### PROBLEM
Go through the material below and please tally the lines that hold the word "true"; the number alone is the answer.

### DATA FOR REVIEW
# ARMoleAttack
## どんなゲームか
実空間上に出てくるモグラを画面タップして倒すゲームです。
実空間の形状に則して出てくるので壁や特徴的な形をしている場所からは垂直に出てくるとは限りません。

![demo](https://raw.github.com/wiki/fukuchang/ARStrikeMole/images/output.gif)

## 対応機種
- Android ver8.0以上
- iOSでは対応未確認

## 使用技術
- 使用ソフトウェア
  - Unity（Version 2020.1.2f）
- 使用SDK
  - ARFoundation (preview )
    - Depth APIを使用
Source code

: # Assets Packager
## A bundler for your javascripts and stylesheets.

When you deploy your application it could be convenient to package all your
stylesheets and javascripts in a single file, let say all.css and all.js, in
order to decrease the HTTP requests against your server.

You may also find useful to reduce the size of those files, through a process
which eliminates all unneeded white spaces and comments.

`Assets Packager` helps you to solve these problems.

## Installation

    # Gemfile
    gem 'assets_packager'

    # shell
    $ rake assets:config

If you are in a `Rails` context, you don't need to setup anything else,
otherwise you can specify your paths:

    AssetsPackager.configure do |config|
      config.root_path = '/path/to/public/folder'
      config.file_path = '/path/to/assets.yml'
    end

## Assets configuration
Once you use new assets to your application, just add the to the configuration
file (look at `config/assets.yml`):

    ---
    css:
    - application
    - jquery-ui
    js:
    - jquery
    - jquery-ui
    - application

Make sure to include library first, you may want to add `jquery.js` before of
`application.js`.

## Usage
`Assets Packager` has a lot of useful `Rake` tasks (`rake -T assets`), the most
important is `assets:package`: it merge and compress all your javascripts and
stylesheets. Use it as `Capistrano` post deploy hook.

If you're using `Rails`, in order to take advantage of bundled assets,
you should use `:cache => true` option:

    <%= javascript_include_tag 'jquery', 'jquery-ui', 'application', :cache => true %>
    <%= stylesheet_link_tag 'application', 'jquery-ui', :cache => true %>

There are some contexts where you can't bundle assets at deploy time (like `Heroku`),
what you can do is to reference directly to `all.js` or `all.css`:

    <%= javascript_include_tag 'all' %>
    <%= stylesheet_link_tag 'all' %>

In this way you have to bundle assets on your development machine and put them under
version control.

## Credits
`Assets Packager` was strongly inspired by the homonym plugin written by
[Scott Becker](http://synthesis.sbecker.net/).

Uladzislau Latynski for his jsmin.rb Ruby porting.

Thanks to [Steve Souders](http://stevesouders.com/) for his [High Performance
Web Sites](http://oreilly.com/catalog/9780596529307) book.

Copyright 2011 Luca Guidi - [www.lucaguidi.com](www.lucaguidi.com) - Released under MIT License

### RESPONSE FOR THIS EXERCISE
3